Quiso preguntarle, a la mujer que jadeaba bajo él, por qué era diferente. Por qué no resultaba repulsiva, aburrida o desagradable, como todas las otras que lo habían deseado. Por qué él, entre todos los hombres, la anhelaba como cualquier hombre ordinario.

«¡River… despacio… nn! Por favor… hh, nn…!»

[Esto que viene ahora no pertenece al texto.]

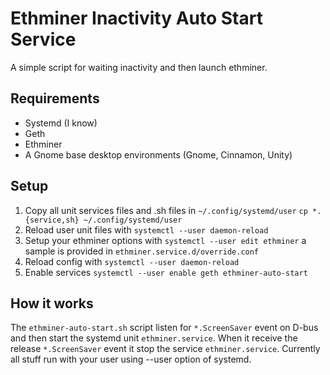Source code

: # Ethminer Inactivity Auto Start Service

A simple script for waiting inactivity and then launch ethminer.

## Requirements

* Systemd (I know)
* Geth
* Ethminer
* A Gnome base desktop environments (Gnome, Cinnamon, Unity)

## Setup

1. Copy all unit services files and .sh files in
   `~/.config/systemd/user` `cp *.{service,sh} ~/.config/systemd/user`
1. Reload user unit files with `systemctl --user daemon-reload`
1. Setup your ethminer options with `systemctl --user edit ethminer` a
   sample is provided in `ethminer.service.d/override.conf`
1. Reload config with `systemctl --user daemon-reload`
1. Enable services `systemctl --user enable geth ethminer-auto-start`

## How it works

The `ethminer-auto-start.sh` script listen for `*.ScreenSaver` event on D-bus and then start the systemd unit `ethminer.service`.
When it receive the release `*.ScreenSaver` event it stop the service `ethminer.service`.
Currently all stuff run with your user using --user option of systemd.
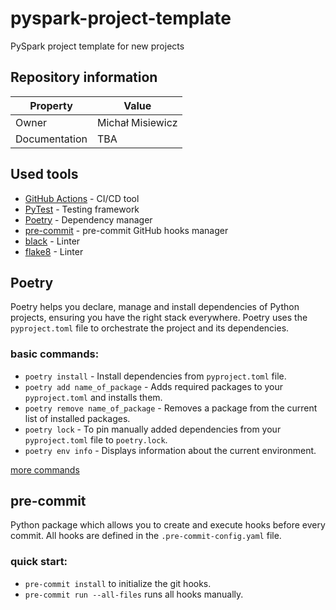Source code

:# pyspark-project-template

PySpark project template for new projects

## Repository information

| Property      | Value            |
|---------------|------------------|
| Owner         | Michał Misiewicz |
| Documentation | TBA              |


## Used tools

- [GitHub Actions](https://docs.github.com/en/actions/quickstart) - CI/CD tool
- [PyTest](https://docs.pytest.org/en/7.2.x/) - Testing framework
- [Poetry](https://python-poetry.org/docs/) - Dependency manager
- [pre-commit](https://pre-commit.com) - pre-commit GitHub hooks manager
- [black](https://black.readthedocs.io) - Linter
- [flake8](https://flake8.pycqa.org) - Linter

## Poetry

Poetry helps you declare, manage and install dependencies of Python projects, ensuring you have the right stack
everywhere. Poetry uses the `pyproject.toml` file to orchestrate the project and its dependencies.

### basic commands:

- `poetry install` - Install dependencies from `pyproject.toml` file.
- `poetry add name_of_package` - Adds required packages to your `pyproject.toml` and installs them.
- `poetry remove name_of_package` - Removes a package from the current list of installed packages.
- `poetry lock` - To pin manually added dependencies from your `pyproject.toml` file to `poetry.lock`.
- `poetry env info` - Displays information about the current environment.

[more commands](https://python-poetry.org/docs/cli/#install)

## pre-commit

Python package which allows you to create and execute hooks before every commit. All hooks are defined in the `.pre-commit-config.yaml` file.

### quick start:

- `pre-commit install` to initialize the git hooks.
- `pre-commit run --all-files` runs all hooks manually.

Sus súplicas solo avivaron su deseo. Él apartó sus labios y deslizó sus dedos dentro. La saliva acumulada se derramó por su barbilla. Su pequeña lengua, succionando instintivamente sus dedos, estaba caliente y húmeda.

Gruñó una maldición y aceleró su ritmo. La punta de su miembro, embistiendo sin tregua, golpeó algo duro.

Se sintió como un espacio nuevo. O quizás sus paredes internas, hinchadas por la excitación, se habían estrechado hasta el punto del dolor.

«¡Ha, nn, nn! ¡Ann!» Él se frotó contra ella con la corona roma de su pene, y Vanessa lanzó un grito. Su cintura contorsionándose se arqueó, y tembló violentamente.

Incluso esa visión era de una belleza impresionante, e igualmente aterradora. Theodore ahuecó su barbilla temblorosa y capturó sus labios húmedos con los suyos.

Mientras él embestía en ella, su gemido lastimero se disolvió en su boca.

Una extraña posesividad lo recorrió. Ya no podía negar aquel acto, aquella corriente infinita de sensaciones primarias.

Quizás lo supo desde el momento en que la vio por primera vez: ella lo arruinaría por completo.

Y ahora, lo aceptaba.

* * *

Cada vez que el hombre corpulento se movía sobre ella, su cuerpo temblaba sin remedio.